An experiment

Over the course of the last several months, as we've worked with a giant collaborative network of volunteers to save government information, we've learned about the value, vulnerability and variety of government data. As we've described elsewhere, we're now working on planning a meeting where data advocates, librarians, federal data producers, and researchers will gather to begin thinking through new approaches to safeguarding copies of federal data.

In order to further inform that conversation, we've begun an experiment with a few brave volunteer librarians to see what we can learn from one model of saving data.

This experiment is not designed to offer a solution to the problem of backing up federal information, but is instead an attempt to further understand the problem.

This experiment is based on our current understanding of the landscape of federal information. When we talk about federal data, we are, in fact, talking about data stored on plain HTML webpage, in visualized and embedded content, on ftp servers, in databases available only through query interfaces, as as files that conform more closely to what we might normally think about as research datasets.

In order to provide for long term backup and re-use of data, one goal might be to turn the data from webpages and query pages into datasets that include appropriate metadata and enough contextual information for future researchers to make use of them.
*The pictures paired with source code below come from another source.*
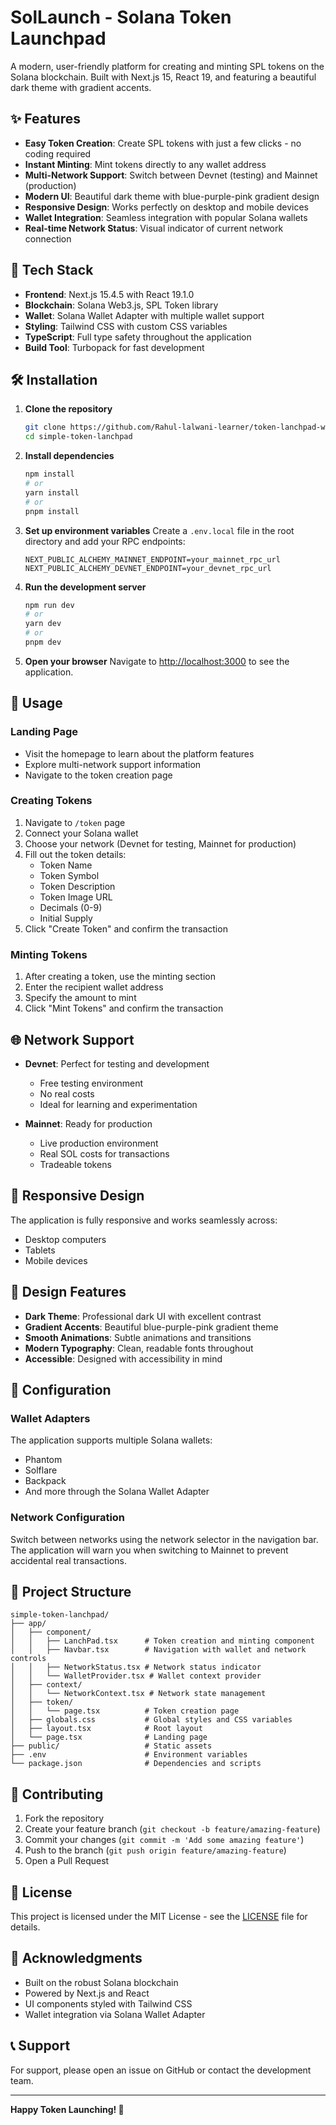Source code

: # SolLaunch - Solana Token Launchpad

A modern, user-friendly platform for creating and minting SPL tokens on the Solana blockchain. Built with Next.js 15, React 19, and featuring a beautiful dark theme with gradient accents.

## ✨ Features

- **Easy Token Creation**: Create SPL tokens with just a few clicks - no coding required
- **Instant Minting**: Mint tokens directly to any wallet address
- **Multi-Network Support**: Switch between Devnet (testing) and Mainnet (production)
- **Modern UI**: Beautiful dark theme with blue-purple-pink gradient design
- **Responsive Design**: Works perfectly on desktop and mobile devices
- **Wallet Integration**: Seamless integration with popular Solana wallets
- **Real-time Network Status**: Visual indicator of current network connection

## 🚀 Tech Stack

- **Frontend**: Next.js 15.4.5 with React 19.1.0
- **Blockchain**: Solana Web3.js, SPL Token library
- **Wallet**: Solana Wallet Adapter with multiple wallet support
- **Styling**: Tailwind CSS with custom CSS variables
- **TypeScript**: Full type safety throughout the application
- **Build Tool**: Turbopack for fast development

## 🛠️ Installation

1. **Clone the repository**
   ```bash
   git clone https://github.com/Rahul-lalwani-learner/token-lanchpad-with-token-mint.git
   cd simple-token-lanchpad
   ```

2. **Install dependencies**
   ```bash
   npm install
   # or
   yarn install
   # or
   pnpm install
   ```

3. **Set up environment variables**
   Create a `.env.local` file in the root directory and add your RPC endpoints:
   ```env
   NEXT_PUBLIC_ALCHEMY_MAINNET_ENDPOINT=your_mainnet_rpc_url
   NEXT_PUBLIC_ALCHEMY_DEVNET_ENDPOINT=your_devnet_rpc_url
   ```

4. **Run the development server**
   ```bash
   npm run dev
   # or
   yarn dev
   # or
   pnpm dev
   ```

5. **Open your browser**
   Navigate to [http://localhost:3000](http://localhost:3000) to see the application.

## 🎯 Usage

### Landing Page
- Visit the homepage to learn about the platform features
- Explore multi-network support information
- Navigate to the token creation page

### Creating Tokens
1. Navigate to `/token` page
2. Connect your Solana wallet
3. Choose your network (Devnet for testing, Mainnet for production)
4. Fill out the token details:
   - Token Name
   - Token Symbol
   - Token Description
   - Token Image URL
   - Decimals (0-9)
   - Initial Supply
5. Click "Create Token" and confirm the transaction

### Minting Tokens
1. After creating a token, use the minting section
2. Enter the recipient wallet address
3. Specify the amount to mint
4. Click "Mint Tokens" and confirm the transaction

## 🌐 Network Support

- **Devnet**: Perfect for testing and development
  - Free testing environment
  - No real costs
  - Ideal for learning and experimentation

- **Mainnet**: Ready for production
  - Live production environment
  - Real SOL costs for transactions
  - Tradeable tokens

## 📱 Responsive Design

The application is fully responsive and works seamlessly across:
- Desktop computers
- Tablets
- Mobile devices

## 🎨 Design Features

- **Dark Theme**: Professional dark UI with excellent contrast
- **Gradient Accents**: Beautiful blue-purple-pink gradient theme
- **Smooth Animations**: Subtle animations and transitions
- **Modern Typography**: Clean, readable fonts throughout
- **Accessible**: Designed with accessibility in mind

## 🔧 Configuration

### Wallet Adapters
The application supports multiple Solana wallets:
- Phantom
- Solflare
- Backpack
- And more through the Solana Wallet Adapter

### Network Configuration
Switch between networks using the network selector in the navigation bar. The application will warn you when switching to Mainnet to prevent accidental real transactions.

## 📂 Project Structure

```
simple-token-lanchpad/
├── app/
│   ├── component/
│   │   ├── LanchPad.tsx      # Token creation and minting component
│   │   ├── Navbar.tsx        # Navigation with wallet and network controls
│   │   ├── NetworkStatus.tsx # Network status indicator
│   │   └── WalletProvider.tsx # Wallet context provider
│   ├── context/
│   │   └── NetworkContext.tsx # Network state management
│   ├── token/
│   │   └── page.tsx          # Token creation page
│   ├── globals.css           # Global styles and CSS variables
│   ├── layout.tsx            # Root layout
│   └── page.tsx              # Landing page
├── public/                   # Static assets
├── .env                      # Environment variables
└── package.json              # Dependencies and scripts
```

## 🤝 Contributing

1. Fork the repository
2. Create your feature branch (`git checkout -b feature/amazing-feature`)
3. Commit your changes (`git commit -m 'Add some amazing feature'`)
4. Push to the branch (`git push origin feature/amazing-feature`)
5. Open a Pull Request

## 📄 License

This project is licensed under the MIT License - see the [LICENSE](LICENSE) file for details.

## 🙏 Acknowledgments

- Built on the robust Solana blockchain
- Powered by Next.js and React
- UI components styled with Tailwind CSS
- Wallet integration via Solana Wallet Adapter

## 📞 Support

For support, please open an issue on GitHub or contact the development team.

---

**Happy Token Launching! 🚀**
In some cases, making a dataset will be as simple as downloading the relevant files from data.gov.

This looks like a full dataset from data.gov

This looks like a full dataset from data.gov

Other sorts of data might require some compiling, where context from webpages needs to be combined with data scraped from within a query interface to create a dataset that can be usefully backed up and stored.

 

The experiment.

This is what we've asked of these libraries.

  1. Identify a designated community for whom you are saving data.
    1. Pick a subset of data that would be useful for that community that you'll try to save.
      For the purpose of this experiment, we are focused on data rather than webpages.
  2. In order to back up data that will be meaningful to people in the future, you'll need to decide how to chunk up the data you're saving into pieces, and how to describe those pieces. Where does one dataset end and another begin? How much information do you need about the data you'll be backing up to to make your copy re-usable and citable in the future? What files, webpages, or additional material complement the dataset you've identified? These key questions are ones you will address as you create a model of the data you'll be saving so that they can be re-used.
     
  3. Gather the necessary files you've identified so that the federal data are effectively "backed up" in your system, and made available to the public.
    1. For those libraries with data repositories, we hope they'll make the data available through those repositories, while for libraries without repositories, we can offer space in the datarefuge storage for their data.
  4. For each dataset you've backed up, create a data.json file to share with the datarefuge project for sharing in our instance of ckan (that is, in the datarefuge.org catalog). Make whatever changes to the standard format are necessary to both point to the original and to your copy.
     
  5. Look for ways to include public involvement, advocacy and education in this process. Are there ways that some of this work could be done by volunteers, by citizen scientists?

We hope that, through this experiment, we'll learn a few things:

  • What are the challenges to making government sites into datasets for backup and re-use?
  • How might these processes fit into library workflow?

There will, of course, remain a number of open questions that will need to be solved through continued collaboration and experimentation. These include:

  • Can we find ways to share our work with the data producers at agencies so that future re-use and discovery is enhanced?
  • How can we ensure that our system comprehensively addresses the data system in the federal governement?
  • How frequently should data be backed up, and what commitment will institutions make if they attempt this system?
  • What kinds of funding models and storage architecture will work best?
  • What kind of advocacy work will be most successful in continuing support for these efforts?